ACTIVITY: Repeat only the stretch of lines below that runs from the line with "- <kbd>[github](https://github.com/rexarski)</kbd>" through the line with "Without the need", unaltered.

MATERIAL FOR THIS EXERCISE:
####################

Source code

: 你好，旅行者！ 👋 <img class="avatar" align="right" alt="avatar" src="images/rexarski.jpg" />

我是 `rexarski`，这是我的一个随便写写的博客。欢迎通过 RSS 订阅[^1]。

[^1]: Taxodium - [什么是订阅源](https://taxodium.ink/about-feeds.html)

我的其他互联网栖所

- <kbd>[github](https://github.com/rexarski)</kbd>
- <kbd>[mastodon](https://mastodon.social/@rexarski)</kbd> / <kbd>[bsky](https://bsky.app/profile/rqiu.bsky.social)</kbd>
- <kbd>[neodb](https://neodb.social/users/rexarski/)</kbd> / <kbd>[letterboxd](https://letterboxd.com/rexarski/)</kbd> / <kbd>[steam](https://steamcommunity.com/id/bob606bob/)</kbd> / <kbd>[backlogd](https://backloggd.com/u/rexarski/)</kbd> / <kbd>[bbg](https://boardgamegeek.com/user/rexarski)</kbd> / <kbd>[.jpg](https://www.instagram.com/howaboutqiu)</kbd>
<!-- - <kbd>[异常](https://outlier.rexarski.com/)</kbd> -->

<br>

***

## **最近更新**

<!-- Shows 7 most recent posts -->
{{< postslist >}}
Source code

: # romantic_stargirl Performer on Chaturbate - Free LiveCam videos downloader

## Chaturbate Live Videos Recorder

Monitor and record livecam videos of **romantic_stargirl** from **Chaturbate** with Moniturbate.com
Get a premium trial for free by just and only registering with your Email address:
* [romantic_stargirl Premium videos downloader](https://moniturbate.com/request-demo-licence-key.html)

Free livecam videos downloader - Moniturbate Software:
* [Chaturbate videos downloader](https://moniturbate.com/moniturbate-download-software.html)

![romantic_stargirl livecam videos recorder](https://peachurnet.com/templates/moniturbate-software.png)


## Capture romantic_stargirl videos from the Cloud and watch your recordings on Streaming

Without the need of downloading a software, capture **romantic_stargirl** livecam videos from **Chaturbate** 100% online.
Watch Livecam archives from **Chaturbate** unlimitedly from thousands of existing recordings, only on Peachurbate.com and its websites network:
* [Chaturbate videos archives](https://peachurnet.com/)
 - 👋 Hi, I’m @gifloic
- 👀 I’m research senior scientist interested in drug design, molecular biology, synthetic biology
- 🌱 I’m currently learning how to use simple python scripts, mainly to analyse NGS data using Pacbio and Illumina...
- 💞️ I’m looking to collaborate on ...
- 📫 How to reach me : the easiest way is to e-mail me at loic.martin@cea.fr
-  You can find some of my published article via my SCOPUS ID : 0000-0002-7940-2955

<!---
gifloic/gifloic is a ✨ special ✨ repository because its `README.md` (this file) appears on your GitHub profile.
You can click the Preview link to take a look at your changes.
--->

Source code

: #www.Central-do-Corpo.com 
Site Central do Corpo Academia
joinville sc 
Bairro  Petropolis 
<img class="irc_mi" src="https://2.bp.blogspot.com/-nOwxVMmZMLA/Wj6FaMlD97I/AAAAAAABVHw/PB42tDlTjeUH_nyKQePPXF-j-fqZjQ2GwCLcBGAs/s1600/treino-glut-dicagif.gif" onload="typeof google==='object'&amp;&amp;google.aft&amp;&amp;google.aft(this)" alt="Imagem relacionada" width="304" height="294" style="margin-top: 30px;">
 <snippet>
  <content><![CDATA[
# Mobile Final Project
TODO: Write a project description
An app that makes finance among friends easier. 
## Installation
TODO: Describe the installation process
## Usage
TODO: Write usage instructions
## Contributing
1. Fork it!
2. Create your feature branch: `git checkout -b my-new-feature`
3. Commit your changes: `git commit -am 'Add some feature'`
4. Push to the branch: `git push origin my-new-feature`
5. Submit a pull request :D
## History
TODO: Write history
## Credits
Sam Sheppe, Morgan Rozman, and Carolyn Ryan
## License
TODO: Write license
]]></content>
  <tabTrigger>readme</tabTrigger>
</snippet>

####################

RESPONSE AREA:
- <kbd>[github](https://github.com/rexarski)</kbd>
- <kbd>[mastodon](https://mastodon.social/@rexarski)</kbd> / <kbd>[bsky](https://bsky.app/profile/rqiu.bsky.social)</kbd>
- <kbd>[neodb](https://neodb.social/users/rexarski/)</kbd> / <kbd>[letterboxd](https://letterboxd.com/rexarski/)</kbd> / <kbd>[steam](https://steamcommunity.com/id/bob606bob/)</kbd> / <kbd>[backlogd](https://backloggd.com/u/rexarski/)</kbd> / <kbd>[bbg](https://boardgamegeek.com/user/rexarski)</kbd> / <kbd>[.jpg](https://www.instagram.com/howaboutqiu)</kbd>
<!-- - <kbd>[异常](https://outlier.rexarski.com/)</kbd> -->

<br>

***

## **最近更新**

<!-- Shows 7 most recent posts -->
{{< postslist >}}
Source code

: # romantic_stargirl Performer on Chaturbate - Free LiveCam videos downloader

## Chaturbate Live Videos Recorder

Monitor and record livecam videos of **romantic_stargirl** from **Chaturbate** with Moniturbate.com
Get a premium trial for free by just and only registering with your Email address:
* [romantic_stargirl Premium videos downloader](https://moniturbate.com/request-demo-licence-key.html)

Free livecam videos downloader - Moniturbate Software:
* [Chaturbate videos downloader](https://moniturbate.com/moniturbate-download-software.html)

![romantic_stargirl livecam videos recorder](https://peachurnet.com/templates/moniturbate-software.png)


## Capture romantic_stargirl videos from the Cloud and watch your recordings on Streaming

Without the need of downloading a software, capture **romantic_stargirl** livecam videos from **Chaturbate** 100% online.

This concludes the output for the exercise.